Ruhun şâd olsun koca yiğit.
Ölümünün 6. Sene-i devriyesi.
Sen unutulmaz bir ülkücüsün, seni unutmadık!
Unutmak tükenmektir ve de büyük bir nankörlük!
Kadir kardeşimin en büyük üzüntüsü;
Uğrunda ömrünü tükettiği davasına musallat olup, ülküsü için şehadet şerbeti içerek kara toprağa giren binlerce Türk gencinin emanetine saygısızlık edilmesiydi.
O'
Balgat ve Bilge ismini duyduğunda hiddetlenir ''yazıklar olsun bunlara'' diyerek isyanını dile getirirdi.
Yıl 1973
Fındıkzade Trabzon Öğrenci Yurduna gittiğimde, Kadir Uzun kardeşim yaralanmış yatıyordu. Bıçaklı bir saldırıya uğramış şans eseri kurtulmuştu.
Kadir Bey ülküdaşımız bizim mahallemizde duvarlara ÜÇ HİLÂL ÇİZEN ilk kişiydi. Gençlere marşlar öğretir deniz kenarında topluca söyletirdi
Denizin içindeki bir kayaya direk dikip, direğin üzerine ''TÜRKEŞ'İN BOZKURTLARI'' yazılı bir tabelâ asmıştı.
Ahhh!
Her şey daha dün gibi diyeceğim ama aradan koca yarım asırlık bir zaman geçti.
Ülkücü görüş o yıllarda Anadolu’ya henüz daha yeni yeni yayılıyor, başı üniversiteli gençler çekiyordu ki o genç bozkurtlardan biri de Kadir Uzun’du.
Telefonunun müziği MEHTER MARŞI idi.
Lisede öğretmen iken telefonu çaldığın da hemen açmaz öğrencilerine sınıfta ders saatinde Mehter Marşını dinletirdi.
O'
Dertleri zevk edinmiş,
Rahatı sevmeyen,
Milletimin dertlerini unuturum diye mutlu olmaktan korkan koca bir yiğitti!
O'
Bazen Ferhat olur, Şirini olarak gördüğü Türk'ün adına dağları delen, bazen Mecnun olur, Leylâ bildiği vatanı için çöllere düşen,
O'
Bazen Kürşat olur kırk çerisiyle saraylar basan,
Yağmurlu- karanlık bir gecede çekildiği VEY IRMAĞI kenarında düşmana kılıç çalarak kırk çerisiyle UÇMAĞA varan.
O’ yiğitti,
O’ korkusuz bir ülkü çerimizdi.
O’ benim her zaman gurur duyduğum bir ülkücü kardeşimdi.

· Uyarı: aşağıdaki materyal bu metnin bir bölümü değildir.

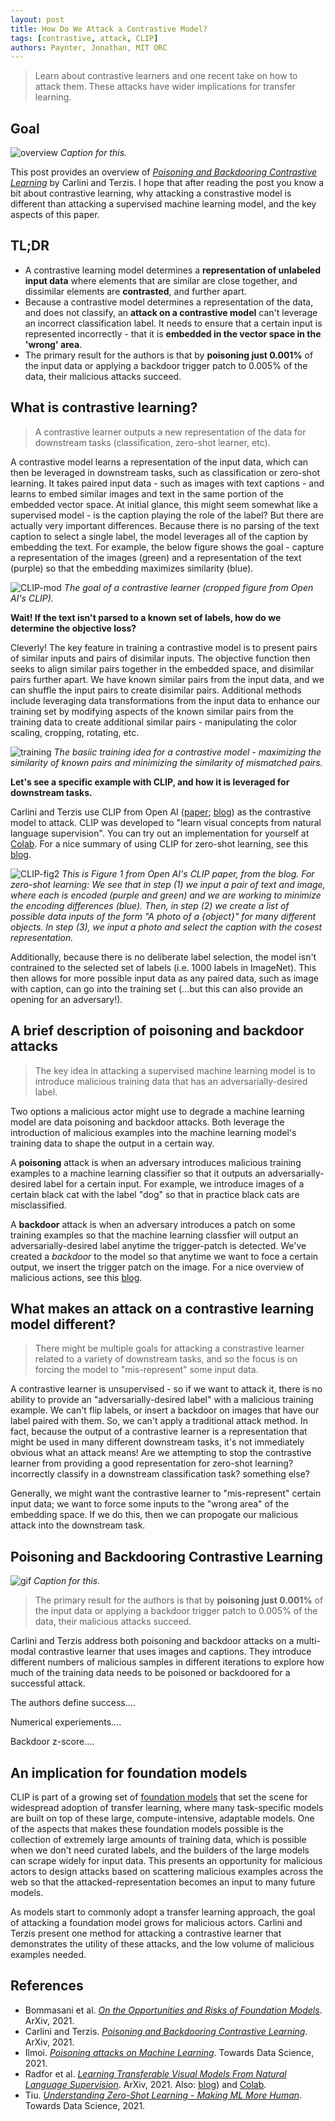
 ```yaml
---
layout: post
title: How Do We Attack a Contrastive Model?
tags: [contrastive, attack, CLIP]
authors: Paynter, Jonathan, MIT ORC
---
```


> Learn about contrastive learners and one recent take on how to attack them. These attacks have wider implications for transfer learning.

## Goal

![overview](Goal_fig.png)
*Caption for this.*

This post provides an overview of [*Poisoning and Backdooring Contrastive Learning*](https://arxiv.org/abs/2106.09667) by Carlini and Terzis. I hope that after reading the post you know a bit about contrastive learning, why attacking a constrastive model is different than attacking a supervised machine learning model, and the key aspects of this paper.

## TL;DR

* A contrastive learning model determines a **representation of unlabeled input data** where elements that are similar are close together, and dissimilar elements are **contrasted**, and further apart. 
* Because a contrastive model determines a representation of the data, and does not classify, an **attack on a contrastive model** can't leverage an incorrect classification label. It needs to ensure that a certain input is represented incorrectly - that it is **embedded in the vector space in the 'wrong' area**.
* The primary result for the authors is that by **poisoning just 0.001%** of the input data or applying a backdoor trigger patch to 0.005% of the data, their malicious attacks succeed.

## What is contrastive learning?

> A contrastive learner outputs a new representation of the data for downstream tasks (classification, zero-shot learner, etc).

A contrastive model learns a representation of the input data, which can then be leveraged in downstream tasks, such as classification or zero-shot learning. It takes paired input data - such as images with text captions - and learns to embed similar images and text in the same portion of the embedded vector space. At initial glance, this might seem somewhat like a supervised model - is the caption playing the role of the label? But there are actually very important differences. Because there is no parsing of the text caption to select a single label, the model leverages all of the caption by embedding the text. For example, the below figure shows the goal - capture a representation of the images (green) and a representation of the text (purple) so that the embedding maximizes similarity (blue).

![CLIP-mod](CLIP_goal.png)
*The goal of a contrastive learner (cropped figure from Open AI's CLIP).*

**Wait! If the text isn't parsed to a known set of labels, how do we determine the objective loss?**

Cleverly! The key feature in training a contrastive model is to present pairs of similar inputs and pairs of disimilar inputs. The objective function then seeks to align similar pairs together in the embedded space, and disimilar pairs further apart. We have known similar pairs from the input data, and we can shuffle the input pairs to create disimilar pairs. Additional methods include leveraging data transformations from the input data to enhance our training set by modifying aspects of the known similar pairs from the training data to create additional similar pairs - manipulating the color scaling, cropping, rotating, etc. 

![training](Training.png)
*The basiic training idea for a contrastive model - maximizing the similarity of known pairs and minimizing the similarity of mismatched pairs.*

**Let's see a specific example with CLIP, and how it is leveraged for downstream tasks.**

Carlini and Terzis use CLIP from Open AI ([paper](https://arxiv.org/abs/2103.00020); [blog](https://openai.com/blog/clip/)) as the contrastive model to attack. CLIP was developed to "learn visual concepts from natural language supervision". You can try out an implementation for yourself at [Colab](https://colab.research.google.com/github/openai/clip/blob/master/notebooks/Interacting_with_CLIP.ipynb). For a nice summary of using CLIP for zero-shot learning, see this [blog](https://towardsdatascience.com/understanding-zero-shot-learning-making-ml-more-human-4653ac35ccab).  


![CLIP-fig2](CLIP_fig2.PNG)
*This is Figure 1 from Open AI's CLIP paper, from the blog. For zero-shot learning: We see that in step (1) we input a pair of text and image, where each is encoded (purple and green) and we are working to minimize the encoding differences (blue). Then, in step (2) we create a list of possible data inputs of the form "A photo of a {object}" for many different objects. In step (3), we input a photo and select the caption with the cosest representation.*

Additionally, because there is no deliberate label selection, the model isn't contrained to the selected set of labels (i.e. 1000 labels in ImageNet). This then allows for more possible input data as any paired data, such as image with caption, can go into the training set (...but this can also provide an opening for an adversary!). 

## A brief description of poisoning and backdoor attacks

>The key idea in attacking a supervised machine learning model is to introduce malicious training data that has an adversarially-desired label.

Two options a malicious actor might use to degrade a machine learning model are data poisoning and backdoor attacks. Both leverage the introduction of malicious examples into the machine learning model's training data to shape the output in a certain way. 

A **poisoning** attack is when an adversary introduces malicious training examples to a machine learning classifier so that it outputs an adversarially-desired label for a certain input. For example, we introduce images of a certain black cat with the label "dog" so that in practice black cats are misclassified. 

A **backdoor** attack is when an adversary introduces a patch on some training examples so that the machine learning classfier will output an adversarially-desired label anytime the trigger-patch is detected. We've created a *backdoor* to the model so that anytime we want to foce a certain output, we insert the trigger patch on the image. For a nice overview of malicious actions, see this [blog](https://towardsdatascience.com/poisoning-attacks-on-machine-learning-1ff247c254db). 

## What makes an attack on a contrastive learning model different?

> There might be multiple goals for attacking a constrastive learner related to a variety of downstream tasks, and so the focus is on forcing the model to "mis-represent" some input data. 

A contrastive learner is unsupervised - so if we want to attack it, there is no ability to provide an "adversarially-desired label" with a malicious training example. We can't flip labels, or insert a backdoor on images that have our label paired with them. So, we can't apply a traditional attack method. In fact, because the output of a contrastive learner is a representation that might be used in many different downstream tasks, it's not immediately obvious what an attack means! Are we attempting to stop the contrastive learner from providing a good representation for zero-shot learning? incorrectly classify in a downstream classification task? something else?

Generally, we might want the contrastive learner to "mis-represent" certain input data; we want to force some inputs to the "wrong area" of the embedding space. If we do this, then we can propogate our malicious attack into the downstream task.

## Poisoning and Backdooring Contrastive Learning

![gif](GIF_poison.gif)
*Caption for this.*

> The primary result for the authors is that by **poisoning just 0.001%** of the input data or applying a backdoor trigger patch to 0.005% of the data, their malicious attacks succeed.

 Carlini and Terzis address both poisoning and backdoor attacks on a multi-modal contrastive learner that uses images and captions. They introduce different numbers of malicious samples in different iterations to explore how much of the training data needs to be poisoned or backdoored for a successful attack. 
 
 The authors define success....
 
 Numerical experiements....
 
 Backdoor z-score....
 
 ## An implication for foundation models
 
 CLIP is part of a growing set of [foundation models](https://arxiv.org/pdf/2108.07258.pdf) that set the scene for widespread adoption of transfer learning, where many task-specific models are built on top of these large, compute-intensive, adaptable models. One of the aspects that makes these foundation models possible is the collection of extremely large amounts of training data, which is possible when we don't need curated labels, and the builders of the large models can scrape widely for input data. This presents an opportunity for malicious actors to design attacks based on scattering malicious examples across the web so that the attacked-representation becomes an input to many future models. 
 
 As models start to commonly adopt a transfer learning approach, the goal of attacking a foundation model grows for malicious actors. Carlini and Terzis present one method for attacking a contrastive learner that demonstrates the utility of these attacks, and the low volume of malicious examples needed.
 
## References 

* Bommasani et al. [*On the Opportunities and Risks of Foundation Models*](https://arxiv.org/pdf/2108.07258.pdf). ArXiv, 2021. 
* Carlini and Terzis. [*Poisoning and Backdooring Contrastive Learning*](https://arxiv.org/abs/2106.09667). ArXiv, 2021.
* Ilmoi. [*Poisoning attacks on Machine Learning*](https://towardsdatascience.com/poisoning-attacks-on-machine-learning-1ff247c254db). Towards Data Science, 2021. 
* Radfor et al. [*Learning Transferable Visual Models From Natural Language Supervision*](https://arxiv.org/abs/2103.00020). ArXiv, 2021. Also: [blog](https://openai.com/blog/clip/)) and [Colab](https://colab.research.google.com/github/openai/clip/blob/master/notebooks/Interacting_with_CLIP.ipynb).
* Tiu. [*Understanding Zero-Shot Learning - Making ML More Human*](https://towardsdatascience.com/understanding-zero-shot-learning-making-ml-more-human-4653ac35ccab). Towards Data Science, 2021. 

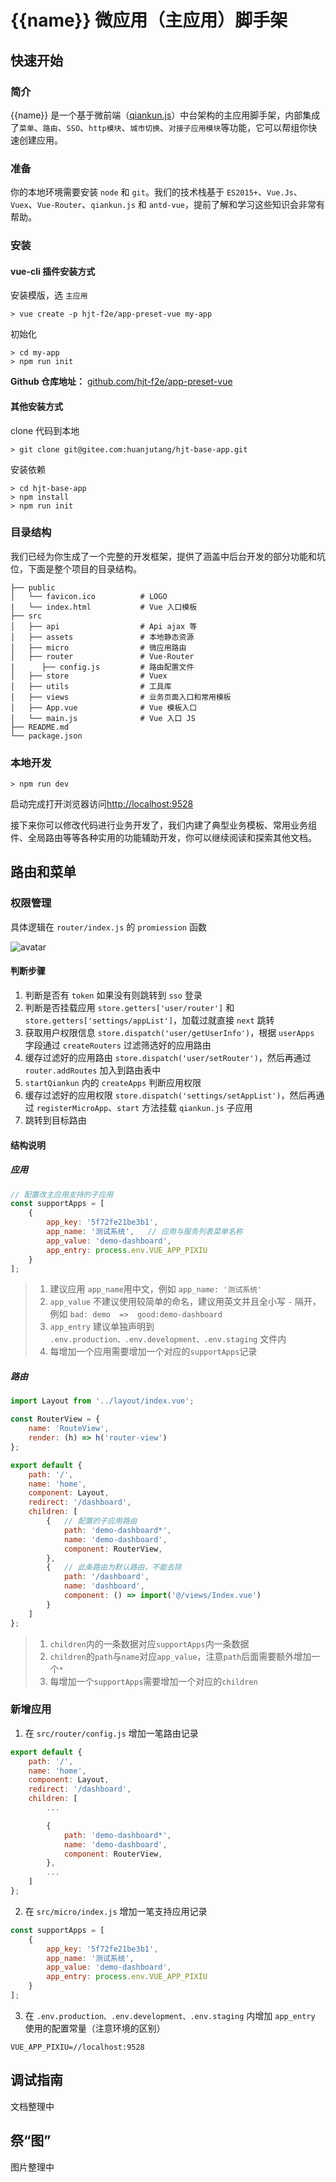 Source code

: # {{name}} 微应用（主应用）脚手架

## 快速开始

### 简介

{{name}} 是一个基于微前端（[qiankun.js](https://qiankun.umijs.org/zh)）中台架构的主应用脚手架，内部集成了`菜单`、`路由`、`SSO`、`http模块`、`城市切换`、`对接子应用模块`等功能，它可以帮组你快速创建应用。

### 准备

你的本地环境需要安装 `node` 和 `git`。我们的技术栈基于 `ES2015+`、`Vue.Js`、`Vuex`、`Vue-Router`、`qiankun.js` 和 `antd-vue`，提前了解和学习这些知识会非常有帮助。

### 安装

#### vue-cli 插件安装方式

安装模版，选 `主应用`

```shell
> vue create -p hjt-f2e/app-preset-vue my-app
```

初始化

``` shell
> cd my-app
> npm run init
```

**Github 仓库地址：** [github.com/hjt-f2e/app-preset-vue](https://github.com/hjt-f2e/app-preset-vue)

#### 其他安装方式

clone 代码到本地

``` shell
> git clone git@gitee.com:huanjutang/hjt-base-app.git
```

安装依赖

``` shell
> cd hjt-base-app
> npm install
> npm run init
```

### 目录结构

我们已经为你生成了一个完整的开发框架，提供了涵盖中后台开发的部分功能和坑位，下面是整个项目的目录结构。

``` text
├── public
│   └── favicon.ico          # LOGO
|   └── index.html           # Vue 入口模板
├── src
│   ├── api                  # Api ajax 等
│   ├── assets               # 本地静态资源
│   ├── micro                # 微应用路由
│   ├── router               # Vue-Router
|      ├── config.js         # 路由配置文件
│   ├── store                # Vuex
│   ├── utils                # 工具库
│   ├── views                # 业务页面入口和常用模板
│   ├── App.vue              # Vue 模板入口
│   └── main.js              # Vue 入口 JS
├── README.md
└── package.json
```

### 本地开发

``` shell
> npm run dev
```

启动完成打开浏览器访问[http://localhost:9528](http://localhost:9528)

接下来你可以修改代码进行业务开发了，我们内建了典型业务模板、常用业务组件、全局路由等等各种实用的功能辅助开发，你可以继续阅读和探索其他文档。

## 路由和菜单

### 权限管理

具体逻辑在 `router/index.js` 的 `promiession` 函数

![avatar](https://imgcdn.huanjutang.com/assets/img/202011111427518081.png)

#### 判断步骤

1. 判断是否有 `token` 如果没有则跳转到 `sso` 登录
2. 判断是否挂载应用 `store.getters['user/router']` 和 `store.getters['settings/appList']`，加载过就直接 `next` 跳转
3. 获取用户权限信息 `store.dispatch('user/getUserInfo')`，根据 `userApps` 字段通过 `createRouters` 过滤筛选好的应用路由
4. 缓存过滤好的应用路由 `store.dispatch('user/setRouter')`，然后再通过 `router.addRoutes` 加入到路由表中
5. `startQiankun` 内的 `createApps` 判断应用权限
6. 缓存过滤好的应用权限 `store.dispatch('settings/setAppList')`，然后再通过 `registerMicroApp`、`start` 方法挂载 `qiankun.js` 子应用
7. 跳转到目标路由

#### 结构说明

##### 应用

``` javascript
// 配置改主应用支持的子应用
const supportApps = [
    {
        app_key: '5f72fe21be3b1',
        app_name: '测试系统',   // 应用与服务列表菜单名称
        app_value: 'demo-dashboard',
        app_entry: process.env.VUE_APP_PIXIU
    }
];
```

> 1. 建议应用 `app_name`用中文，例如 `app_name: '测试系统'`
> 2. `app_value` 不建议使用较简单的命名，建议用英文并且全小写 `-` 隔开，例如 `bad: demo  =>  good:demo-dashboard`
> 3. `app_entry` 建议单独声明到 `.env.production、.env.development、.env.staging` 文件内
> 4. 每增加一个应用需要增加一个对应的`supportApps`记录

##### 路由

``` javascript
import Layout from '../layout/index.vue';

const RouterView = {
    name: 'RouteView',
    render: (h) => h('router-view')
};

export default {
    path: '/',
    name: 'home',
    component: Layout,
    redirect: '/dashboard',
    children: [
        {   // 配置的子应用路由
            path: 'demo-dashboard*',
            name: 'demo-dashboard',
            component: RouterView,
        },
        {   // 此条路由为默认路由，不能去除
            path: '/dashboard',
            name: 'dashboard',
            component: () => import('@/views/Index.vue')
        }
    ]
};
```

> 1. `children`内的一条数据对应`supportApps`内一条数据
> 2. `children`的`path`与`name`对应`app_value`，注意`path`后面需要额外增加一个`*`
> 3. 每增加一个`supportApps`需要增加一个对应的`children`

### 新增应用

1. 在 `src/router/config.js` 增加一笔路由记录

``` javascript
export default {
    path: '/',
    name: 'home',
    component: Layout,
    redirect: '/dashboard',
    children: [
        ...

        {
            path: 'demo-dashboard*',
            name: 'demo-dashboard',
            component: RouterView,
        },
        ...
    ]
};
```

2. 在 `src/micro/index.js` 增加一笔支持应用记录

``` javascript
const supportApps = [
    {
        app_key: '5f72fe21be3b1',
        app_name: '测试系统',
        app_value: 'demo-dashboard',
        app_entry: process.env.VUE_APP_PIXIU
    }
];

```

3. 在 `.env.production、.env.development、.env.staging` 内增加 `app_entry` 使用的配置常量（注意环境的区别）

```
VUE_APP_PIXIU=//localhost:9528
```

## 调试指南

文档整理中

## 祭“图”

图片整理中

Zamansız gidişiyle içimizi yaktı.
Yerin dolmuyor koca yürek Kadir kardeşim.
ÜLKÜCÜNÜN TOPRAĞA DÜŞMESİ!
Ülkücü bir yiğidin toprağa düşmesi,
Mecnunun Leylâsına kavuşması gibidir.
Mecnun’un Leylâ'yı sayıklaması misâli,
O’ da vatanı sayıklamıştır dilinde tespih timsâli.
O' bazen Ferhat olup, Şirin'i bilmiştir vatanı,
Dağları delmiştir ülkü sevdasıyla delik delik.
Islık çalarak gelip bağrına saplanan kalleş kurşun,
Tarihe destandır düşerken ki o heybetli ve mert duruşun.
Tanrı Dağından Hira'ya esen rüzgârlarla serinlesin ruhun,
Sakın duyma Balgat'ta olanları, kaçar huzurun.
Ey imanla donanıp, Türklüğü kuşanmış Çeri,
İlk gece diyecekler sana, gir cennetten içeri.
KAHRAMANLIK İLERİYE ATILIP, GERİYE DÖNMEMEKTİR
Kahramanlık ne yalnız bir yükseliş demektir,
Ne de yıldızlar gibi parlayıp sönmektir.
Bunun için ölüme bir atılış gerekir.
Atıldıktan sonra bir daha dönmemektir..
(NİHAL ATSIZ)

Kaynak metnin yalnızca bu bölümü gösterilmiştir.